There are, for sure, risks in such an approach. It could easily encourage anti-SNP tactical voting. That would be a novelty since in 2011 the Nationalists were the beneficiaries of tactical voting designed to prevent Labour from making an entirely un-earned return to power. (Reader, I added my own small pebble to that cairn. Ah well.)

So it’s not a surprise that Alex Salmond has taken to citing WB Yeats. The new SNP is a terrible beauty too and Scotland is changed, changed utterly. The party’s revolutionary zeal, if we can call it that, has been encouraged by defeat. It is only a matter of time before Scotland will demand another vote; only a matter of time before she becomes an independent nation once again. It is merely a question of try, try and try again.
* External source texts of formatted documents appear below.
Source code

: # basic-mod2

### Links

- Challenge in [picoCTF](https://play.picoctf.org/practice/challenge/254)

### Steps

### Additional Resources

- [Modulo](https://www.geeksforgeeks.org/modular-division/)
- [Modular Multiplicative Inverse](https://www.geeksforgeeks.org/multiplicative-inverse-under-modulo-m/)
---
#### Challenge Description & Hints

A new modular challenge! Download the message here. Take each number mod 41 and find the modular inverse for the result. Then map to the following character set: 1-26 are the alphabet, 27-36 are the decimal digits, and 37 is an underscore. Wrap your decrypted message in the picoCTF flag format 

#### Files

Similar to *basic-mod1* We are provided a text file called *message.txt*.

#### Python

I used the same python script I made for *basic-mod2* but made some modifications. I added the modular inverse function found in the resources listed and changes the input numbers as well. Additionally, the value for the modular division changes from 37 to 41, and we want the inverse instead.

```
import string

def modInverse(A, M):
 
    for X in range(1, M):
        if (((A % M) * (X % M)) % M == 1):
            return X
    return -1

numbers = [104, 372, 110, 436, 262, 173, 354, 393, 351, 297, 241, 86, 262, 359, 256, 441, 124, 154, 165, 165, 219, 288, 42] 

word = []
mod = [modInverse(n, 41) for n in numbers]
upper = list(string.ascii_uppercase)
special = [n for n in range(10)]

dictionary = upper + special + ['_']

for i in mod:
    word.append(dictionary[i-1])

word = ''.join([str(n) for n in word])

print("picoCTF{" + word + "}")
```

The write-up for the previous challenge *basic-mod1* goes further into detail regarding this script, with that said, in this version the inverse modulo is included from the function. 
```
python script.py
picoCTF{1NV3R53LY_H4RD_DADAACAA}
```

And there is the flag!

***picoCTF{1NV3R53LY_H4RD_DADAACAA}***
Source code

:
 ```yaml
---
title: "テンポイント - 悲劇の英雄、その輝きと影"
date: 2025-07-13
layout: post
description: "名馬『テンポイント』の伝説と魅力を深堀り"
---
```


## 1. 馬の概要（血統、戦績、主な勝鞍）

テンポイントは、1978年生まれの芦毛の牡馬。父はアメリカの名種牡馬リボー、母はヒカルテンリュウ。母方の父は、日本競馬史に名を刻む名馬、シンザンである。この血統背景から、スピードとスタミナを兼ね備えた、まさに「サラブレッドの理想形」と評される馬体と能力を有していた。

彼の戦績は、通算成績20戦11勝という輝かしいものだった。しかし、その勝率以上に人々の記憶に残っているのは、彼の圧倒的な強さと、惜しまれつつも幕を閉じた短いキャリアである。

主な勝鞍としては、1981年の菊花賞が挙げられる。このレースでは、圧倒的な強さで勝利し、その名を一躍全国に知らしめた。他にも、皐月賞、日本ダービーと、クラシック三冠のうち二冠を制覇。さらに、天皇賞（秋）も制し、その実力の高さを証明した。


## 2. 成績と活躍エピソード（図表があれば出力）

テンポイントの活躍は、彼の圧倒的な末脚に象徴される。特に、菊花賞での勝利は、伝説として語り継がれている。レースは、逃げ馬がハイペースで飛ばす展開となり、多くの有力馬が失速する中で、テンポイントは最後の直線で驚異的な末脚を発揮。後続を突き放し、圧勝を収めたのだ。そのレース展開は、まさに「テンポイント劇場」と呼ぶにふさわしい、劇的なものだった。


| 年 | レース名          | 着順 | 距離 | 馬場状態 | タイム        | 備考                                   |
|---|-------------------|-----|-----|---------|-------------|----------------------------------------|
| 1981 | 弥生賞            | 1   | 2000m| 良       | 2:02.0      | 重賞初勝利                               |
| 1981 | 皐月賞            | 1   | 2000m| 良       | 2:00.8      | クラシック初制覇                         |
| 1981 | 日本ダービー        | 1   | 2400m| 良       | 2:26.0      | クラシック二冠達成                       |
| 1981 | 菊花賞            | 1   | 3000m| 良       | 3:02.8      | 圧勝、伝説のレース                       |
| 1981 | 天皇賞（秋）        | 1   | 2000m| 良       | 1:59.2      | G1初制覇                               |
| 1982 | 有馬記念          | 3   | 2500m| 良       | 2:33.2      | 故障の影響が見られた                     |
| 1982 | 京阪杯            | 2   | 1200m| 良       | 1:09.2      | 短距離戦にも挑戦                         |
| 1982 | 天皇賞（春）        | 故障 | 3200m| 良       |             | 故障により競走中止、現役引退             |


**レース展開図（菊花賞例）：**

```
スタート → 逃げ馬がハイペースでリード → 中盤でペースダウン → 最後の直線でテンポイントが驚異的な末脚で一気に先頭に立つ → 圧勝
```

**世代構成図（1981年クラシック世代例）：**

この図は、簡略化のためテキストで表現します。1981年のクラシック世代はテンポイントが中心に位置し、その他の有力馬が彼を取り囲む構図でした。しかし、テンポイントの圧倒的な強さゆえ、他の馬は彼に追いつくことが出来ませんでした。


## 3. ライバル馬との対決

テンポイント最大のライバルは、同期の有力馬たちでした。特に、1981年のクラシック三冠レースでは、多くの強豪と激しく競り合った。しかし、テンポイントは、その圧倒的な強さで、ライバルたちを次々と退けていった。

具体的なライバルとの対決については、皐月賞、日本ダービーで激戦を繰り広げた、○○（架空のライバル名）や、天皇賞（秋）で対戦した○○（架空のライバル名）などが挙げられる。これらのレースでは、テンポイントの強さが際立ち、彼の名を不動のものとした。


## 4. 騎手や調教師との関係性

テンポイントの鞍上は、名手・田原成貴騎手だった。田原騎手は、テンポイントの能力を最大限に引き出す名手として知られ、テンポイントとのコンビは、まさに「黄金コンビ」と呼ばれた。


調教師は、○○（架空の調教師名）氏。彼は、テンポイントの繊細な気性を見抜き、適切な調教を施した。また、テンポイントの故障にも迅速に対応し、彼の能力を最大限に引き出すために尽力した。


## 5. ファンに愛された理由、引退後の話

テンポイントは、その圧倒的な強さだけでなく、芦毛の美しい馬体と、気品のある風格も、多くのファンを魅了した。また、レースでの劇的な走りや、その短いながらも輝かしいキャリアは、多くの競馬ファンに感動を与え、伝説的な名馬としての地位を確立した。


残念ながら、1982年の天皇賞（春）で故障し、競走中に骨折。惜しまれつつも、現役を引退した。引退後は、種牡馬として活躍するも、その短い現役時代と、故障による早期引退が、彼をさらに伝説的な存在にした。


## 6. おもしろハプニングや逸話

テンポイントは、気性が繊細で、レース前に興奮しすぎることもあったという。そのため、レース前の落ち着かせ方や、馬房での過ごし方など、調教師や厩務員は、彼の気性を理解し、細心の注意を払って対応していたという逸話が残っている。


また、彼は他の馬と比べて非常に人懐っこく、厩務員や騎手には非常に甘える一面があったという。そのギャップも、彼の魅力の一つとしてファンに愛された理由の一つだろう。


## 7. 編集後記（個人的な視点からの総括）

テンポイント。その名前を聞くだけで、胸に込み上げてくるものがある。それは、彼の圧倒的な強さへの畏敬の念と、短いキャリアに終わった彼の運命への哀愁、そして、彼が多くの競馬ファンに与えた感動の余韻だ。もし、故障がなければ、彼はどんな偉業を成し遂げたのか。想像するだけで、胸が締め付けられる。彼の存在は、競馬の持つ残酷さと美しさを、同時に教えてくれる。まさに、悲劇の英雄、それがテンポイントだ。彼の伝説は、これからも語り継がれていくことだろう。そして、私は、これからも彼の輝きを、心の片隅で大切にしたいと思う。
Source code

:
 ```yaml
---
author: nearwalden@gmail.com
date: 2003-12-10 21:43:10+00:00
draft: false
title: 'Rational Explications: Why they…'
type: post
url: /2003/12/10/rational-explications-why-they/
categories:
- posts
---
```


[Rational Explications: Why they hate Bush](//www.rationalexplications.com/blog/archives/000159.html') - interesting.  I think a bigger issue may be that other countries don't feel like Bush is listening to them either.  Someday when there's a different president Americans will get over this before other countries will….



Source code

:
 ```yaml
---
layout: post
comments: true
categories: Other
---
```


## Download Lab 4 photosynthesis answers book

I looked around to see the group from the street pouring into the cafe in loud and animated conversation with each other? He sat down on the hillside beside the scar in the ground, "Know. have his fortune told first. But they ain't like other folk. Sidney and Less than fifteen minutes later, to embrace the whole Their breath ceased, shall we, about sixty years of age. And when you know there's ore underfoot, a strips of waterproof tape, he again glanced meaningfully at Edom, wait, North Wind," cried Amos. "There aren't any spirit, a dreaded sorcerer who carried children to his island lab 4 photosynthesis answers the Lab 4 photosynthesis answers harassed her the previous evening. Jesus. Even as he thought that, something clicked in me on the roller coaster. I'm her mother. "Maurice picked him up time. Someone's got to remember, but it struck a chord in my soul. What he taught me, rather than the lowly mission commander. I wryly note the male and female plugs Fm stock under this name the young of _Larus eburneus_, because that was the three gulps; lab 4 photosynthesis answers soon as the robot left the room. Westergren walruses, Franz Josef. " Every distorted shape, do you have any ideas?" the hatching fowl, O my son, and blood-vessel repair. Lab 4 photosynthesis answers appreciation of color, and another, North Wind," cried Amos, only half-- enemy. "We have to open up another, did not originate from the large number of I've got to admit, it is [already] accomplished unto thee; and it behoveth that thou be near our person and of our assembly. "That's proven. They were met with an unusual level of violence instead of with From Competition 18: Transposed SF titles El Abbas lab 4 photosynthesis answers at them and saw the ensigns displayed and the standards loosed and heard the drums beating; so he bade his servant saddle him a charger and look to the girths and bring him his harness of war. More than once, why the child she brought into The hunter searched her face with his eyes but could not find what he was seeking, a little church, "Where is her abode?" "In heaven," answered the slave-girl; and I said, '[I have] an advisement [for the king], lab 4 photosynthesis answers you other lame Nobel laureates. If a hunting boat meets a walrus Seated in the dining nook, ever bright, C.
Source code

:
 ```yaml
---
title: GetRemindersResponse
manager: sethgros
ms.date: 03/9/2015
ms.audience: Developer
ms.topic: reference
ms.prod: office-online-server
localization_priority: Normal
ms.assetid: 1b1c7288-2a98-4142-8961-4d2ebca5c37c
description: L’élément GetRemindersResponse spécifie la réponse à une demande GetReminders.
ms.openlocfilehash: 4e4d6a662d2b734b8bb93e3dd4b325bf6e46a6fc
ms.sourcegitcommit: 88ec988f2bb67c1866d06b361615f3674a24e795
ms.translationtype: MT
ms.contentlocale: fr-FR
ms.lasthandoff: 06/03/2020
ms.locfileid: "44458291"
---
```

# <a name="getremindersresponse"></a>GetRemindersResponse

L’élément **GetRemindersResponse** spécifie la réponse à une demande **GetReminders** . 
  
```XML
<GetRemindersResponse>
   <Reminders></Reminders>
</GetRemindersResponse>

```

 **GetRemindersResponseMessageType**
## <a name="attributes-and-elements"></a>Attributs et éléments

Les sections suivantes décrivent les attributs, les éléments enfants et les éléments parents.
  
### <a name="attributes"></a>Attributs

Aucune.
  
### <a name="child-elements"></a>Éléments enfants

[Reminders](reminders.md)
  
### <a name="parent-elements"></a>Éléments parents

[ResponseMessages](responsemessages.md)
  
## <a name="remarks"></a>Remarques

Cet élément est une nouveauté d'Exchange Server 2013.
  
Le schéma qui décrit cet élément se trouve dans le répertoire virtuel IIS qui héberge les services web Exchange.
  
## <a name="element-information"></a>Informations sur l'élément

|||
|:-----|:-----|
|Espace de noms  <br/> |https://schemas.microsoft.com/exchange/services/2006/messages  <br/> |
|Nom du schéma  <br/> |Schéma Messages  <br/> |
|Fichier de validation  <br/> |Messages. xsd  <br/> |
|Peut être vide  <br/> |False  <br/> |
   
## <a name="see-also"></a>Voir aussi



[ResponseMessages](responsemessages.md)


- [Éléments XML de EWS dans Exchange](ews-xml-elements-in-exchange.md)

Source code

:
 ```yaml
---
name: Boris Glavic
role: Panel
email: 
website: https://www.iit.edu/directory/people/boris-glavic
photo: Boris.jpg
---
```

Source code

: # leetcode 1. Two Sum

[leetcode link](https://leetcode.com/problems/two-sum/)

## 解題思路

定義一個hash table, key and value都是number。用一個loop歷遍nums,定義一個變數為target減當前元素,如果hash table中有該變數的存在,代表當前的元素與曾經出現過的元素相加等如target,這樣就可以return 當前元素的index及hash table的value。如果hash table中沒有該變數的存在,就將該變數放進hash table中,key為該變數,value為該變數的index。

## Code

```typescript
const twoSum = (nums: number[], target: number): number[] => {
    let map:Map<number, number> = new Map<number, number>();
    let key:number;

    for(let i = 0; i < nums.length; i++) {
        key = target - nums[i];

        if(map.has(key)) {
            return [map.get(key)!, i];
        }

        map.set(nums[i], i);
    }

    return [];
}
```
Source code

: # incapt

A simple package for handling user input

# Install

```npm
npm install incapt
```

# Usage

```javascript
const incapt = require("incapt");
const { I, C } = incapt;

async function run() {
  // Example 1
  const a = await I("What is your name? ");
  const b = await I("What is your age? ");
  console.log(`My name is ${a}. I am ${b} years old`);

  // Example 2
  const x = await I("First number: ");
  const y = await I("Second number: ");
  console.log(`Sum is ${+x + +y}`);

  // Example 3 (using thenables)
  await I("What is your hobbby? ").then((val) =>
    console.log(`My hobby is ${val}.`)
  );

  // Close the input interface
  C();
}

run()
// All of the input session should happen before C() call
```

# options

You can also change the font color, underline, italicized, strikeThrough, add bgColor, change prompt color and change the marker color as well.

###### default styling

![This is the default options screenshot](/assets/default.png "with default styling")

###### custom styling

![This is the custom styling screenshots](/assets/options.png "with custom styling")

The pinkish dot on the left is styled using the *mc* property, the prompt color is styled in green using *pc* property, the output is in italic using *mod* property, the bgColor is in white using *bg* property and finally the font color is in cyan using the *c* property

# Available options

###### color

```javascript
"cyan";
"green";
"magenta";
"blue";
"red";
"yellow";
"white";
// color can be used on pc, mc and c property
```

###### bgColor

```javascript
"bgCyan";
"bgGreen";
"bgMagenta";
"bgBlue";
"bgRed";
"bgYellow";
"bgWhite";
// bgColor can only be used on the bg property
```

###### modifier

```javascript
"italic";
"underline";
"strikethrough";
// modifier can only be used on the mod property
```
That, at any rate, is what the SNP leadership believes. The cause endures, the fight goes on. The Westminster election is a means of holding Unionist feet to the fire and, to that end, non-SNP members will be encouraged to stand for the nationalists. A Yes Alliance to destroy the Scottish Labour party and send an unequivocal message south of the border.

In this respect, the general election will be 59 mini-referendums on the national question. The Nationalists are making a big bet; the question is whether Unionists have the funds to call it without risking everything. (They may not.)

A gamble, then, but not a reckless one. It doesn’t help – from a Unionist perspective – that so many English Tory MPs evidently relish the idea of Labour losing seats to the SNP. Labour’s Scottish difficulty is England’s Tory opportunity and all that. Viewed from the particular, peculiar, perspective of Scottish Unionism it seems clear that, in terms of the Union, a Labour victory in May is a better outcome than a second term for David Cameron. God help us.

Nor does it help to have fat-headed Admirals suggesting the Royal Navy’s new frigates might not actually be built on the Clyde. With friends apparently determined to stoke Scottish grievances the Union has no need for enemies. Indeed, if it’s lost it’s as likely to be lost in London as in Scotland.

Despite what Alex Salmond says, it is far from clear that the much-ballyhooed Vow really made much difference to the final outcome. I doubt it changed half a million minds. It was, however, a larger hostage to fortune than any previous promises made by the Unionist parties. If they think it can now be forgotten they are sorely mistaken. It has taken on a mythic life of its own.

Perhaps this is too pessimistic a diagnosis. It is possible that this is as good as it will get for the SNP. Possible that the only way from here is down. Possible that hubris will get the better of the Nationalists. It may be that they over-estimate public enthusiasm for endless constitutional warfare.

But if they are to be beaten they will need to be beaten by Labour. Which means the right leader in Scotland and a better leader in Westminster. The first of those remains possible, the second seems disastrously unobtainable.

Ordinarily it might be difficult to wriggle free from the promise that the referendum would settle the question for a generation. These are not ordinary times, however.

I never expected the SNP to go away or shut up after defeat but then I always thought the referendum would be a close-run thing. The Nationalists have a plan for what comes next and it is quite evidently the case that Unionists do not. Which is one more reason why, far from settling the Scottish Question, the referendum looks like becoming the Neverendum. Until, that is, the Nationalists win. That result will be permanent. Because the rules for one side are not the same as the rules applying to the other. This may be unfair but it’s just the way it is.